Bug #38715 slave crashed with concurrent kill/stop/start/reset
Submitted: 11 Aug 2008 10:56 Modified: 1 Sep 2009 8:20
Reporter: Shane Bester (Platinum Quality Contributor) Email Updates:
Status: Can't repeat Impact on me:
None 
Category:MySQL Server: Replication Severity:S1 (Critical)
Version:5.0.66a, 5.1.26 OS:Any
Assigned to: Andrei Elkin CPU Architecture:Any
Tags: crash, KILL, RESET SLAVE, start slave, stop slave

[11 Aug 2008 10:56] Shane Bester
Description:
while running stop/start slave and killing random connections on the slave, it crashed like this:

mysqld-nt.exe!my_b_append        Line 1575
mysqld-nt.exe!MYSQL_LOG::appendv Line 1595
mysqld-nt.exe!queue_event        Line 4636
mysqld-nt.exe!handle_slave_io    Line 3754
mysqld-nt.exe!pthread_start
mysqld-nt.exe!_callthreadstart
mysqld-nt.exe!_threadstart

Crash was here in my_b_append:

lock_append_buffer(info);  <----
  rest_length=(uint) (info->write_end - info->write_pos);
  if (Count <= rest_length)

I see 
#define lock_append_buffer(info) \
 pthread_mutex_lock(&(info)->append_buffer_lock)

See attached file for full stack and variable's values.

How to repeat:
have a replicating slave. in two threads execute:

stop slave
reset slave
start slave
kill <random id>
[11 Aug 2008 10:58] MySQL Verification Team
full stack trace and variables in frame. 5.0.66a

Attachment: bug38715_some_info.txt (text/plain), 3.07 KiB.

[11 Aug 2008 15:38] MySQL Verification Team
Lars, 5.1.26-rc crashed with stack trace:

mysqld.exe!handle_slave_io(void * arg=0x06623ee8)  Line 2342
mysqld.exe!pthread_start(void * param=0x06653850)  Line 85
mysqld.exe!_threadstart(void * ptd=0x06680f08)  Line 196
[11 Aug 2008 15:42] MySQL Verification Team
and then 5.1.26 crashed again with assert:

Assertion failed: mi->io_thd == thd, file .\slave.cc, line 615
mysqld-debug.exe!abort()  Line 44 + 0x7 bytes	C
mysqld-debug.exe!_assert
mysqld-debug.exe!io_slave_killed
mysqld-debug.exe!handle_slave_io+
mysqld-debug.exe!pthread_start
mysqld-debug.exe!_threadstart

I don't think the slave threads are as 'kill safe' as they could be.
[20 Aug 2008 2:31] MySQL Verification Team
to repeat:
----------------

setup a debug build master replicating to itself:

mysqld-debug  --console --skip-grant-tables --server-id=5 --log-bin --port=3306 --replicate-same-server-id  --slave-skip-errors=1050 --skip-innodb

change master to master_host='127.0.0.1', master_port=3306, master_user='root', master_password='';
start slave;

then run the attached bug38715.c testcase against the server.
[20 Aug 2008 2:39] MySQL Verification Team
testcase that will expose a few different assertions if run as described above.

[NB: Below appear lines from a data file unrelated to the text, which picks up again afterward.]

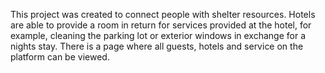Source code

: This project was created to connect people with shelter resources. Hotels are able to provide a room in return for services provided at the hotel, for example, cleaning the parking lot or exterior windows in exchange for a nights stay. There is a page where all guests, hotels and service on the platform can be viewed.

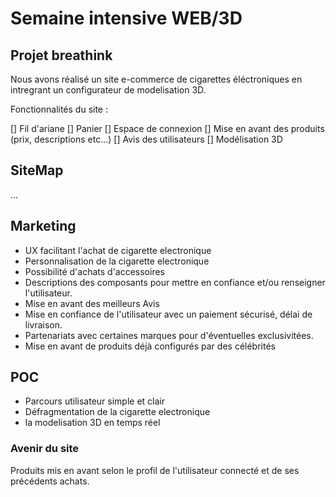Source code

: # Semaine intensive WEB/3D

## Projet breathink 
Nous avons réalisé un site e-commerce de cigarettes  éléctroniques en intregrant un configurateur de modelisation 3D.

Fonctionnalités du site :

[] Fil d'ariane
[] Panier
[] Espace de connexion
[] Mise en avant des produits (prix, descriptions etc...)
[] Avis des utilisateurs
[] Modélisation 3D


## SiteMap
...

## Marketing

* UX facilitant l'achat de cigarette electronique
* Personnalisation de la cigarette electronique
* Possibilité d'achats d'accessoires
* Descriptions des composants pour mettre en confiance et/ou renseigner l'utilisateur.
* Mise en avant des meilleurs Avis
* Mise en confiance de l'utilisateur avec un paiement sécurisé, délai de livraison.
* Partenariats avec certaines marques pour d'éventuelles exclusivitées.
* Mise en avant de produits déjà configurés par des célébrités

## POC

* Parcours utilisateur simple et clair
* Défragmentation de la cigarette electronique
* la modelisation 3D en temps réel


### Avenir du site

Produits mis en avant selon le profil de l'utilisateur connecté et de ses précédents achats.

Attachment: bug38715.c (text/plain), 6.49 KiB.

[21 Aug 2008 10:53] Lars Thalmann
Shane Bester wrote:
> The following may very well all be part of the same overall bug:
>
> Bug#38240
> Bug#38715
> Bug#38716
>
> The above 3 all relate to various locking/mutex issues in the
> replication code during concurrent flush logs/stop/start
> slave/reset slave.
>
> A reason for different bug reports was slightly different crashes in
> each case.  I'm guessing the devs will eventually set them to
> duplicates and fix everything in one go.
[1 Sep 2009 8:20] Andrei Elkin
Could not reproduce it anymore with the latest 5.0, 5.1.
Most probably the referred in comments fixed bugs were related to the current.